「用件? そうだな………」



え、今考えるの。

相談に来たんじゃないんですか!



フラストレーションが溜まっていく。



「俺が片思いしてるって事は知ってるな」



「ボクを誰と心得る。それくらい知ってるよ」



そうでなくても、自分で学校中に言いまわっているくせに。




「なら話は早い」



息継ぎの後、浪瀬は一息に言い切った。




「本命に本気にされないんだが、どうしたらいい?」



そんなの簡単じゃないか。



「誠意を見せなさい」


「誠意?」


「キミは遊び人のイメージが強すぎるんだ。それをなんとかしなければ始まらないからね」



「んなもん、どうやれってんだよ」



「簡単さ。
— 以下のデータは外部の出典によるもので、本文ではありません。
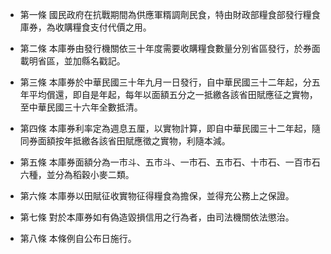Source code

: * 第一條 國民政府在抗戰期間為供應軍糈調劑民食，特由財政部糧食部發行糧食庫券，為收購糧食支付代價之用。

* 第二條 本庫券由發行機關依三十年度需要收購糧食數量分別省區發行，於券面載明省區，並加縣名戳記。

* 第三條 本庫券於中華民國三十年九月一日發行，自中華民國三十二年起，分五年平均償還，即自是年起，每年以面額五分之一抵繳各該省田賦應征之實物，至中華民國三十六年全數抵清。

* 第四條 本庫券利率定為週息五厘，以實物計算，即自中華民國三十二年起，隨同券面額按年抵繳各該省田賦應徵之實物，利隨本減。

* 第五條 本庫券面額分為一市斗、五市斗、一市石、五市石、十市石、一百市石六種，並分為稻穀小麥二類。

* 第六條 本庫券以田賦征收實物征得糧食為擔保，並得充公務上之保證。

* 第七條 對於本庫券如有偽造毀損信用之行為者，由司法機關依法懲治。

* 第八條 本條例自公布日施行。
明日はずっと一緒に居ればいい。そうすればいずれ伝わるよ」



そんなわけないがな!

私は心の中でつぶやく。



対する彼の返事はあっさりしたもので。




「わかった」



あら、なんとも物分りのいい………。



「明日は覚悟しとけ!」



決め台詞を残して、浪瀬の足音は遠ざかった。




「覚悟しとけ、ってどういう意味だったんだろう?」




少し考えたが、まあいいかという結論に達した。



ここで重要なのが、浪瀬が本命さんにべったりになること。

つまり、私の近くには居なくなる。



これで、明日の身の安全は確保されたことになるのだ。




「やっふい!」




感動をぶつけるようにトイレを飛び出す。


思わぬ収穫に浮かれ、弾んだ足取りで帰路についた。